Recommended Comments



Hi there!

 

Hm... it seems I don't get you here. After you have fully determined which shape needs to be copied in which RAM area, you need like 600 cycles to copy it?!? I think your sprites are like 10 byte tall, that should be copied in less than 100 cycles, no?

 

And why do you copy it at all, can't you simply access the sprites via (),Y?

 

Greetings,

Manuel

Link to comment

Let's deal with the second question first. It comes down to LDA (zp),Y taking 5 cycles while LDA abs,Y only needing 4. Then most of my kernel collapses into a very simple routine:

LINESUB
STA	WSYNC	; do a single line
STA	COLUPF	; 0
LDA	FGBM0,Y	; 3
STA	GRP0	; 7
LDA	FGBM1+8,Y; 10
STA	GRP1	; 14
LDA	BGBM0,Y	; 17
STA	PF1	; 21
LDA	BGBM1,Y	; 24
STA	PF2	; 28
LDA	BGBM2,Y	; 31
STA	PF0	; 35
LDX	BGBM3,Y	; 38
STX	PF1	; 42
INY  ; 45
NOP  ; 47
AND	#$0F	; 49
STA	PF2	; 51
STA	PF0	; 54
RTS  ; 57-63

I'm using SuperCharger RAM abilities to treat the BGBM0-4 and FGBM0-4 as virtual bitmaps. Unfortunately, writes to SC RAM require a bunch of cycles. So my BLIT routine looks like:

BLIT0
LDY	YPOS+NUMSPR
3$
CPY	#8
BCS	1$
LDA	(SPR_PTR),Y
TXS
TAX
LDA	SCDATA,X; SuperCharger write
TSX
LDA	FGBM0,X; equivalent to STX FGBM0,X
BCC	2$
1$
LDA	SCDATA
NOP
LDA	FGBM0,X
2$
INY
INX
TXA
AND	#$0F
BNE	3$
BEQ	ZPUTSPR

Of course, any suggestions on how to reduce the number of cycles required would be appreciated. The full source is included in the attached ZIP.

Link to comment

Hi there!

 

Let's deal with the second question first.  It comes down to LDA (zp),Y taking 5 cycles while LDA abs,Y only needing 4.  Then most of my kernel collapses into a very simple routine

 

Hm... it seems like you save 6 cycles with that, but wouldn't getting rid of JSR and RTS alone save you 12?

 

I'm using SuperCharger RAM abilities to treat the BGBM0-4 and FGBM0-4 as virtual bitmaps.

 

Hm... wouldn't the sprites require only two slices of RAM (sizeof SCREENHEIGHT)? Since you can only display two per row?

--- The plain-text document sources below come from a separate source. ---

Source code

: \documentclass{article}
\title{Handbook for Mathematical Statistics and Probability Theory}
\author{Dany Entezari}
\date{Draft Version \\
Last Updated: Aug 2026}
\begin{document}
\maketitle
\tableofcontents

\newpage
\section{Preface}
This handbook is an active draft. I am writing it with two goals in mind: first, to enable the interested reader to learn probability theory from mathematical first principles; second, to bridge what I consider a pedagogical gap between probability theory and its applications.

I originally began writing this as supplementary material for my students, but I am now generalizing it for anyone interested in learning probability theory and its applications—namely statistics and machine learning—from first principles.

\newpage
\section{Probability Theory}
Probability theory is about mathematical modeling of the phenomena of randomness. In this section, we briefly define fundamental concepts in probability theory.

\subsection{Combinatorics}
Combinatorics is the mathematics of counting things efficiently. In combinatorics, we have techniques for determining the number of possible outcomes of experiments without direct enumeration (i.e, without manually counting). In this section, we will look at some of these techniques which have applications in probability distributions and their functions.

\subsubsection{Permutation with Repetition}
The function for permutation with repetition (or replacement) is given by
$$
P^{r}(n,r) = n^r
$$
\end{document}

If there's more in vertical seperation, you could blit them into the same slice.

 

Unfortunately, writes to SC RAM require a bunch of cycles.  So my BLIT routine looks like:

BLIT0
LDY	YPOS+NUMSPR
3$
CPY	#8
BCS	1$
LDA	(SPR_PTR),Y
TXS
TAX
LDA	SCDATA,X; SuperCharger write
TSX
LDA	FGBM0,X; equivalent to STX FGBM0,X
BCC	2$
1$
LDA	SCDATA
NOP
LDA	FGBM0,X
2$
INY
INX
TXA
AND	#$0F
BNE	3$
BEQ	ZPUTSPR

 

Admittedly I don't understand it. What is the purpose of the major branch in the code used for? You either write your sprite data to the SC RAM, but when Y>=8 then it does what? Why?

 

Of course, it seems like it would be a lot faster, if you'd split this multipurpose routine into two seperate ones. If I get that right, it checks with each iteration of the loop wether it is doing a sprite or not? :)

 

If you'd have two seperate routines, it seems you'd also save a lot of register swaps and saves/restores. Or, maybe even better than two seperate routines, have one routine doing both tasks entwined, two loops, one after the other!

 

Of course, any suggestions on how to reduce the number of cycles required would be appreciated.  The full source is included in the attached ZIP.

 

Hm... I prefer discussing smaller/isolated parts, since I usually find it a hard task to deal with a complete source written by someone else :)

 

Greetings,

Manuel

Link to comment

The kernel is more than that single subroutine, which is used for 13 out of every 18 line sequence. Of the remaining 5 lines, two are used to reposition one of the player sprites (alternating) and the other 3 are fairly tight for cycles. So although I could save 12 cycles removing the JSR/RTS, I need the 6 cycles saved elsewhere in the kernel.

 

Hm... wouldn't the sprites require only two slices of RAM (sizeof SCREENHEIGHT)? Since you can only display two per row? If there's more in vertical seperation, you could blit them into the same slice.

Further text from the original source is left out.